Every year, in Singapore, $5 billion dollars is spent on fashion. 100 thousand fashion purchases are made every day. Which comes out to 1 purchase every second.

Click. Click. Swipe. Swipe.

5 billion.

100 thousand.

There is a reason why the fashion industry is a $5 billion dollar industry. These companies do not just sell clothes. They sell promises. They promise that outward change leads to inward change. One CEO said, “We don’t just sell clothes... We sell empowerment, confidence, and a sense of community.” Another said, “Fashion is about confidence, joy, and inclusivity.”

One denim company has a slogan for its jeans saying, “For successful living.” Could you imagine if they changed that slogan to simply say, “For your legs...” ? It would not have quite the same ring, would it?

Across the fashion industry, their promise is clear: Change what you wear, and you can change who you are.

Does It? But is that true? Does it work? Does it last?

Can new clothes make someone new?

Oh, friends, fashion trends change quickly, don’t they? Just pull up some family videos from half a generation ago and you are bound to have a good laugh.

But as quickly as fashion changes. Our feelings change even faster. Which is why 1 click, or 1 swipe later, we are buying something new. Outside-to-inside change is no real change at all. It is a costume—threaded with false promises that will unravel soon.

If we want true change, real change, deep and lasting change, e’re going to need more than a new outfit. We are going to need a new heart.

We have been working our way through the book of Ephesians — section by section, week by week — over the last few months now, and we have just crossed into the second half.

As most of us are familiar with by now, Ephesians is structured in two halves. Chapters 1 to 3 unpack gospel doctrine — how God saves His people and unites us together in Christ. And Chapters 4 to 6 unpack gospel living — how we display the gospel by our new lives together in Christ.

With a strong and timely word last week, Eugene brought us through the midpoint into the second half of the book.

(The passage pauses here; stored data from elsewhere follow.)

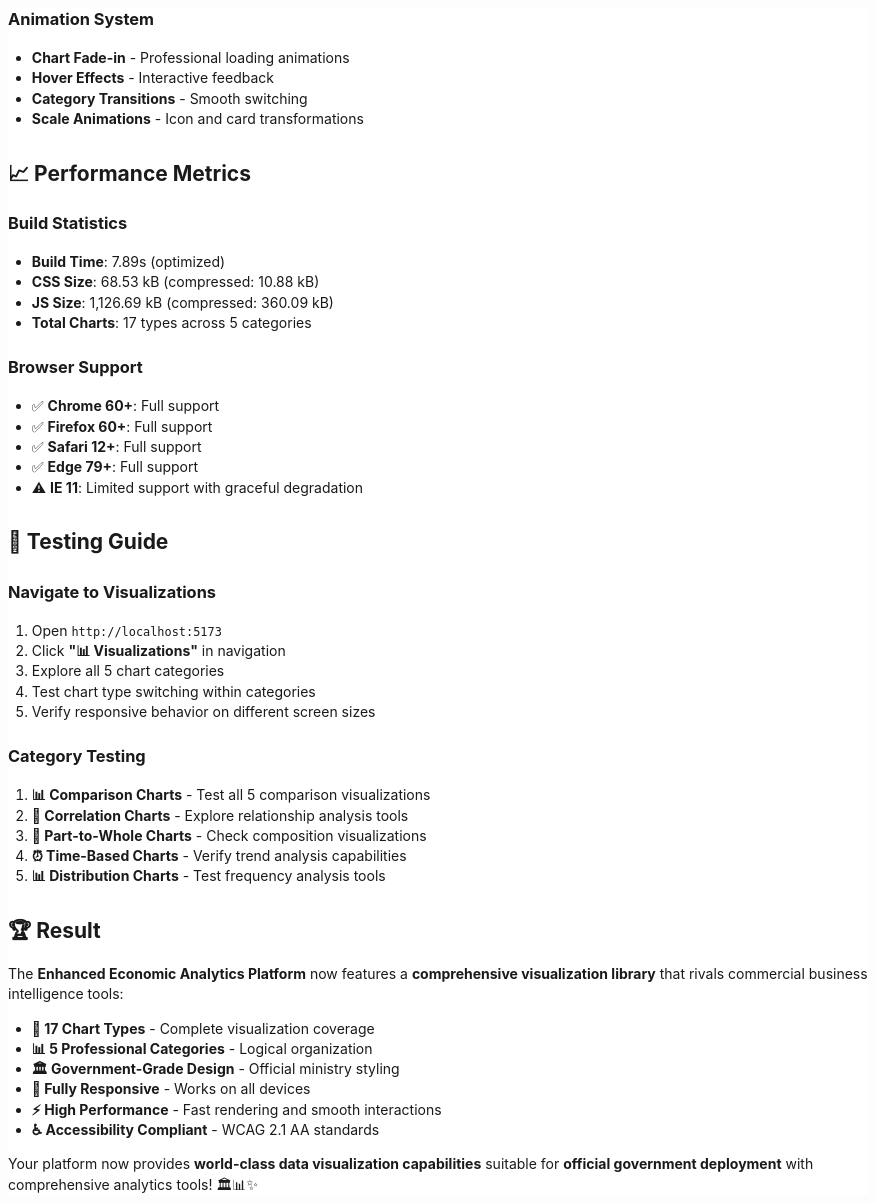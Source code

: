 ### **Animation System**
- **Chart Fade-in** - Professional loading animations
- **Hover Effects** - Interactive feedback
- **Category Transitions** - Smooth switching
- **Scale Animations** - Icon and card transformations

## 📈 **Performance Metrics**

### **Build Statistics**
- **Build Time**: 7.89s (optimized)
- **CSS Size**: 68.53 kB (compressed: 10.88 kB)
- **JS Size**: 1,126.69 kB (compressed: 360.09 kB)
- **Total Charts**: 17 types across 5 categories

### **Browser Support**
- ✅ **Chrome 60+**: Full support
- ✅ **Firefox 60+**: Full support
- ✅ **Safari 12+**: Full support
- ✅ **Edge 79+**: Full support
- ⚠️ **IE 11**: Limited support with graceful degradation

## 🎯 **Testing Guide**

### **Navigate to Visualizations**
1. Open `http://localhost:5173`
2. Click **"📊 Visualizations"** in navigation
3. Explore all 5 chart categories
4. Test chart type switching within categories
5. Verify responsive behavior on different screen sizes

### **Category Testing**
1. **📊 Comparison Charts** - Test all 5 comparison visualizations
2. **🔗 Correlation Charts** - Explore relationship analysis tools
3. **🥧 Part-to-Whole Charts** - Check composition visualizations
4. **⏰ Time-Based Charts** - Verify trend analysis capabilities
5. **📊 Distribution Charts** - Test frequency analysis tools

## 🏆 **Result**

The **Enhanced Economic Analytics Platform** now features a **comprehensive visualization library** that rivals commercial business intelligence tools:

- **🎯 17 Chart Types** - Complete visualization coverage
- **📊 5 Professional Categories** - Logical organization
- **🏛️ Government-Grade Design** - Official ministry styling
- **📱 Fully Responsive** - Works on all devices
- **⚡ High Performance** - Fast rendering and smooth interactions
- **♿ Accessibility Compliant** - WCAG 2.1 AA standards

Your platform now provides **world-class data visualization capabilities** suitable for **official government deployment** with comprehensive analytics tools! 🏛️📊✨ 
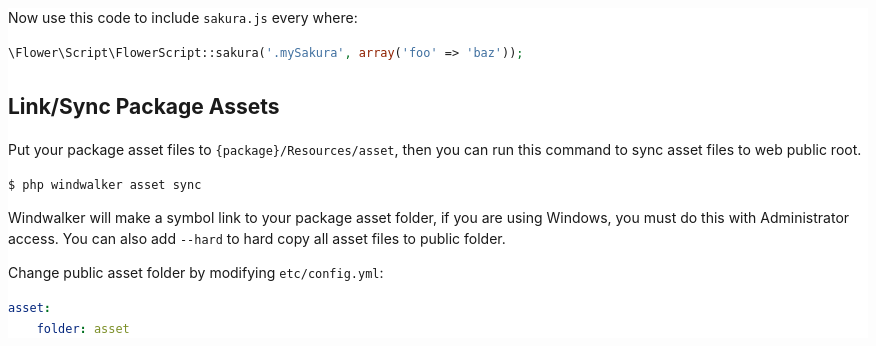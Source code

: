 Now use this code to include `sakura.js` every where:

```php
\Flower\Script\FlowerScript::sakura('.mySakura', array('foo' => 'baz'));
```

## Link/Sync Package Assets

Put your package asset files to `{package}/Resources/asset`, then you can run this command to sync asset files to
web public root.

```bash
$ php windwalker asset sync
```

Windwalker will make a symbol link to your package asset folder, if you are using Windows, you must do this with Administrator access.
You can also add `--hard` to hard copy all asset files to public folder.

Change public asset folder by modifying `etc/config.yml`:

```yaml
asset:
    folder: asset
```

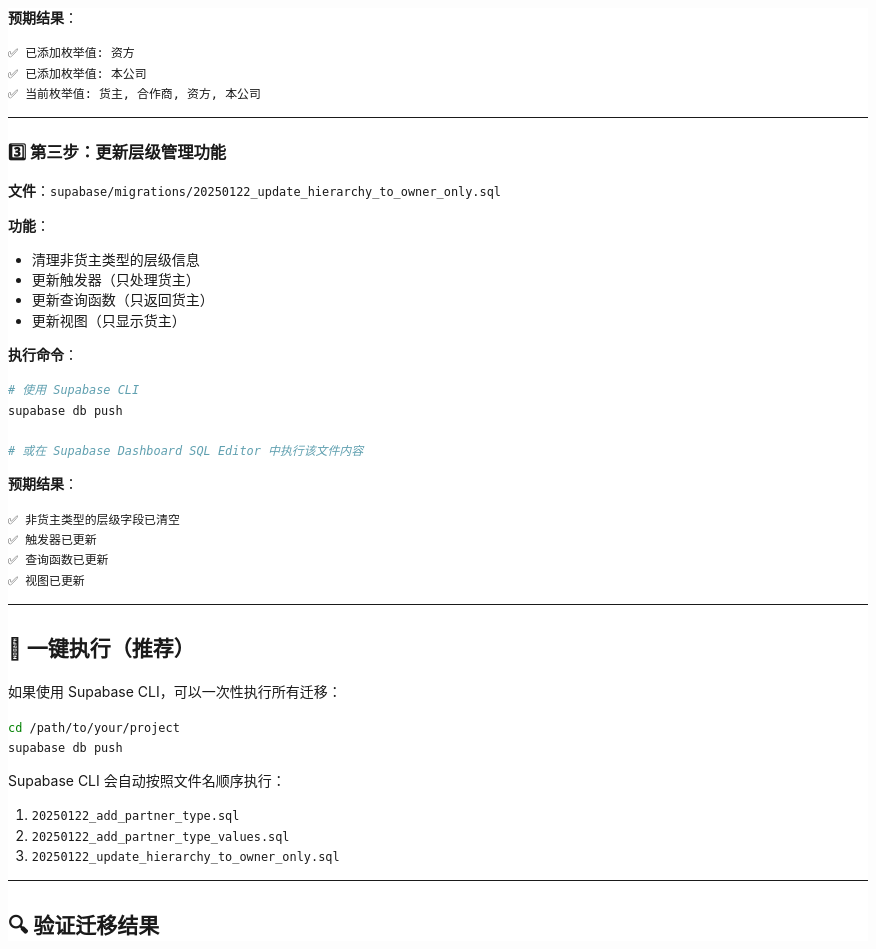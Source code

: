 **预期结果**：
```
✅ 已添加枚举值: 资方
✅ 已添加枚举值: 本公司
✅ 当前枚举值: 货主, 合作商, 资方, 本公司
```

---

### 3️⃣ 第三步：更新层级管理功能

**文件**：`supabase/migrations/20250122_update_hierarchy_to_owner_only.sql`

**功能**：
- 清理非货主类型的层级信息
- 更新触发器（只处理货主）
- 更新查询函数（只返回货主）
- 更新视图（只显示货主）

**执行命令**：
```bash
# 使用 Supabase CLI
supabase db push

# 或在 Supabase Dashboard SQL Editor 中执行该文件内容
```

**预期结果**：
```
✅ 非货主类型的层级字段已清空
✅ 触发器已更新
✅ 查询函数已更新
✅ 视图已更新
```

---

## 🎯 一键执行（推荐）

如果使用 Supabase CLI，可以一次性执行所有迁移：

```bash
cd /path/to/your/project
supabase db push
```

Supabase CLI 会自动按照文件名顺序执行：
1. `20250122_add_partner_type.sql`
2. `20250122_add_partner_type_values.sql`
3. `20250122_update_hierarchy_to_owner_only.sql`

---

## 🔍 验证迁移结果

And today we will continue to follow Paul’s argument here in Chapter 4.

And here is the good news. Paul is not trying to sell the Ephesians on some change they need to make. That is not what’s going on here. Read chapters 1–3 — God has changed them by His grace!

No, now Paul asserts that because God has changed them, it is time to walk it out. They have been made new with new hearts and new lives. After all, “If anyone is in Christ, the old is gone. Behold, the new has come.” There are no costumes on this side of the cross.

Gospel people are changed people.

Our text has one argument, in two halves. Here’s the argument: You cannot believe this gospel and stay the same. If you have been saved by the gospel, then you have been changed by the gospel.

Or, to put it very simply: Gospel people are changed people.

As we walk through the passage, I pray we would be filled with awe at the grace of God in the gospel — that in Christ, we are not only forgiven but we are made new.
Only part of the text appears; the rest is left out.